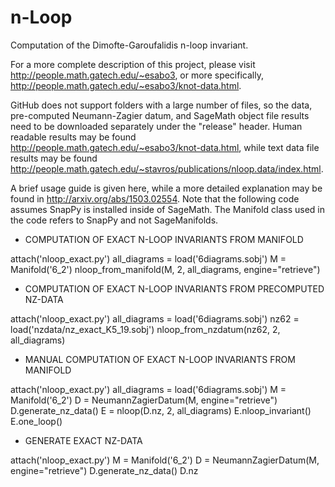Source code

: # n-Loop
Computation of the Dimofte-Garoufalidis n-loop invariant.

For a more complete description of this project, please visit http://people.math.gatech.edu/~esabo3, or more specifically, http://people.math.gatech.edu/~esabo3/knot-data.html.

GitHub does not support folders with a large number of files, so the data, pre-computed Neumann-Zagier datum, and SageMath object file results need to be downloaded separately under the "release" header. Human readable results may be found http://people.math.gatech.edu/~esabo3/knot-data.html, while text data file results may be found http://people.math.gatech.edu/~stavros/publications/nloop.data/index.html.

A brief usage guide is given here, while a more detailed explanation may be found in http://arxiv.org/abs/1503.02554. Note that the following code assumes SnapPy is installed inside of SageMath. The Manifold class used in the code refers to SnapPy and not SageManifolds.

- COMPUTATION OF EXACT N-LOOP INVARIANTS FROM MANIFOLD

attach('nloop_exact.py')
all_diagrams = load('6diagrams.sobj')
M = Manifold('6_2')
nloop_from_manifold(M, 2, all_diagrams, engine="retrieve")

- COMPUTATION OF EXACT N-LOOP INVARIANTS FROM PRECOMPUTED NZ-DATA

attach('nloop_exact.py')
all_diagrams = load('6diagrams.sobj')
nz62 = load('nzdata/nz_exact_K5_19.sobj')
nloop_from_nzdatum(nz62, 2, all_diagrams)

- MANUAL COMPUTATION OF EXACT N-LOOP INVARIANTS FROM MANIFOLD

attach('nloop_exact.py')
all_diagrams = load('6diagrams.sobj')
M = Manifold('6_2')
D = NeumannZagierDatum(M, engine="retrieve")
D.generate_nz_data()
E = nloop(D.nz, 2, all_diagrams)
E.nloop_invariant()
E.one_loop()

- GENERATE EXACT NZ-DATA

attach('nloop_exact.py')
M = Manifold('6_2')
D = NeumannZagierDatum(M, engine="retrieve")
D.generate_nz_data()
D.nz
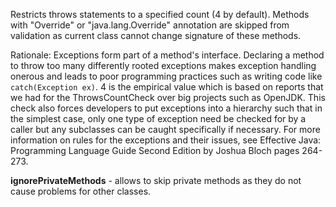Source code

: Restricts throws statements to a specified count (4 by default).
Methods with "Override" or "java.lang.Override" annotation are skipped
from validation as current class cannot change signature of these methods.

Rationale: Exceptions form part of a method's interface. Declaring a
method to throw too many differently rooted exceptions makes
exception handling onerous and leads to poor programming practices
such as writing code like `catch(Exception ex)`.
4 is the empirical value which is based on reports that we had for
the ThrowsCountCheck over big projects such as OpenJDK.
This check also forces developers to put exceptions into a hierarchy
such that in the simplest case, only one type of exception need be
checked for by a caller but any subclasses can be caught specifically
if necessary. For more information on rules for the exceptions and
their issues, see Effective Java: Programming Language Guide
Second Edition by Joshua Bloch pages 264-273.

**ignorePrivateMethods** - allows to skip private methods as they do
not cause problems for other classes.
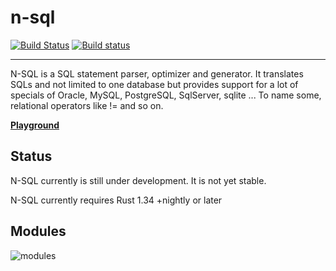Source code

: # n-sql

[![Build Status](https://travis-ci.org/mokeyish/n-sql.svg?branch=master)](https://travis-ci.org/mokeyish/n-sql)
[![Build status](https://ci.appveyor.com/api/projects/status/ky63jhxhsq8rb2vy/branch/master?svg=true)](https://ci.appveyor.com/project/mokeyish/n-sql/branch/master)

---

N-SQL is a SQL statement parser, optimizer and generator. It translates SQLs and not limited to one database but provides support for a lot of specials of Oracle, MySQL, PostgreSQL, SqlServer, sqlite ... To name some, relational operators like != and so on.

**[Playground](https://n-sql.yish.org/playground/)**

## Status

N-SQL currently is still under development. It is not yet stable.

N-SQL currently requires Rust 1.34 +nightly or later

## Modules

![modules](http://n-sql.yish.org/assets/misc/nsql_modules.png)
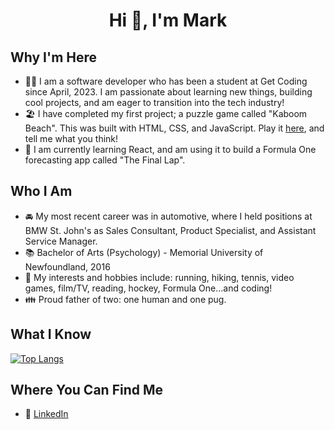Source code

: <h1 align="center">Hi 👋, I'm Mark</h1>

## Why I'm Here
- 👩‍💻 I am a software developer who has been a student at Get Coding since April, 2023. I am passionate about learning new things, building cool projects, and am eager to transition into the tech industry!
- :beach_umbrella: I have completed my first project; a puzzle game called "Kaboom Beach". This was built with HTML, CSS, and JavaScript. Play it [here](https://marktaylor7.github.io/KaboomBeach/), and tell me what you think!
- 🏁 I am currently learning React, and am using it to build a Formula One forecasting app called "The Final Lap".

## Who I Am
- 🚘 My most recent career was in automotive, where I held positions at BMW St. John's as Sales Consultant, Product Specialist, and Assistant Service Manager.
- :books: Bachelor of Arts (Psychology) - Memorial University of Newfoundland, 2016
- :tennis: My interests and hobbies include: running, hiking, tennis, video games, film/TV, reading, hockey, Formula One...and coding!
- :family: Proud father of two: one human and one pug.

## What I Know
[![Top Langs](https://github-readme-stats.vercel.app/api/top-langs/?username=MarkTaylor7)](https://github.com/MarkTaylor7/github-readme-stats)

## Where You Can Find Me
- :link: [LinkedIn](https://www.linkedin.com/in/marktaylor27/)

___

> _Work item_:
Without copying the pictures, transcribe the entries exactly.

> _Solution to the problem_:
Source code

: # n-Loop
Computation of the Dimofte-Garoufalidis n-loop invariant.

For a more complete description of this project, please visit http://people.math.gatech.edu/~esabo3, or more specifically, http://people.math.gatech.edu/~esabo3/knot-data.html.

GitHub does not support folders with a large number of files, so the data, pre-computed Neumann-Zagier datum, and SageMath object file results need to be downloaded separately under the "release" header. Human readable results may be found http://people.math.gatech.edu/~esabo3/knot-data.html, while text data file results may be found http://people.math.gatech.edu/~stavros/publications/nloop.data/index.html.

A brief usage guide is given here, while a more detailed explanation may be found in http://arxiv.org/abs/1503.02554. Note that the following code assumes SnapPy is installed inside of SageMath. The Manifold class used in the code refers to SnapPy and not SageManifolds.

- COMPUTATION OF EXACT N-LOOP INVARIANTS FROM MANIFOLD

attach('nloop_exact.py')
all_diagrams = load('6diagrams.sobj')
M = Manifold('6_2')
nloop_from_manifold(M, 2, all_diagrams, engine="retrieve")

- COMPUTATION OF EXACT N-LOOP INVARIANTS FROM PRECOMPUTED NZ-DATA

attach('nloop_exact.py')
all_diagrams = load('6diagrams.sobj')
nz62 = load('nzdata/nz_exact_K5_19.sobj')
nloop_from_nzdatum(nz62, 2, all_diagrams)

- MANUAL COMPUTATION OF EXACT N-LOOP INVARIANTS FROM MANIFOLD

attach('nloop_exact.py')
all_diagrams = load('6diagrams.sobj')
M = Manifold('6_2')
D = NeumannZagierDatum(M, engine="retrieve")
D.generate_nz_data()
E = nloop(D.nz, 2, all_diagrams)
E.nloop_invariant()
E.one_loop()

- GENERATE EXACT NZ-DATA

attach('nloop_exact.py')
M = Manifold('6_2')
D = NeumannZagierDatum(M, engine="retrieve")
D.generate_nz_data()
D.nz
Source code

: Restricts throws statements to a specified count (4 by default).
Methods with "Override" or "java.lang.Override" annotation are skipped
from validation as current class cannot change signature of these methods.

Rationale: Exceptions form part of a method's interface. Declaring a
method to throw too many differently rooted exceptions makes
exception handling onerous and leads to poor programming practices
such as writing code like `catch(Exception ex)`.
4 is the empirical value which is based on reports that we had for
the ThrowsCountCheck over big projects such as OpenJDK.
This check also forces developers to put exceptions into a hierarchy
such that in the simplest case, only one type of exception need be
checked for by a caller but any subclasses can be caught specifically
if necessary. For more information on rules for the exceptions and
their issues, see Effective Java: Programming Language Guide
Second Edition by Joshua Bloch pages 264-273.

**ignorePrivateMethods** - allows to skip private methods as they do
not cause problems for other classes.
Source code

: # n-sql

[![Build Status](https://travis-ci.org/mokeyish/n-sql.svg?branch=master)](https://travis-ci.org/mokeyish/n-sql)
[![Build status](https://ci.appveyor.com/api/projects/status/ky63jhxhsq8rb2vy/branch/master?svg=true)](https://ci.appveyor.com/project/mokeyish/n-sql/branch/master)

---

N-SQL is a SQL statement parser, optimizer and generator. It translates SQLs and not limited to one database but provides support for a lot of specials of Oracle, MySQL, PostgreSQL, SqlServer, sqlite ... To name some, relational operators like != and so on.

**[Playground](https://n-sql.yish.org/playground/)**

## Status

N-SQL currently is still under development. It is not yet stable.

N-SQL currently requires Rust 1.34 +nightly or later

## Modules

![modules](http://n-sql.yish.org/assets/misc/nsql_modules.png)
Source code

: <h1 align="center">Hi 👋, I'm Mark</h1>

## Why I'm Here
- 👩‍💻 I am a software developer who has been a student at Get Coding since April, 2023. I am passionate about learning new things, building cool projects, and am eager to transition into the tech industry!
- :beach_umbrella: I have completed my first project; a puzzle game called "Kaboom Beach". This was built with HTML, CSS, and JavaScript. Play it [here](https://marktaylor7.github.io/KaboomBeach/), and tell me what you think!
- 🏁 I am currently learning React, and am using it to build a Formula One forecasting app called "The Final Lap".

## Who I Am
- 🚘 My most recent career was in automotive, where I held positions at BMW St. John's as Sales Consultant, Product Specialist, and Assistant Service Manager.
- :books: Bachelor of Arts (Psychology) - Memorial University of Newfoundland, 2016
- :tennis: My interests and hobbies include: running, hiking, tennis, video games, film/TV, reading, hockey, Formula One...and coding!
- :family: Proud father of two: one human and one pug.

## What I Know
[![Top Langs](https://github-readme-stats.vercel.app/api/top-langs/?username=MarkTaylor7)](https://github.com/MarkTaylor7/github-readme-stats)

## Where You Can Find Me
- :link: [LinkedIn](https://www.linkedin.com/in/marktaylor27/)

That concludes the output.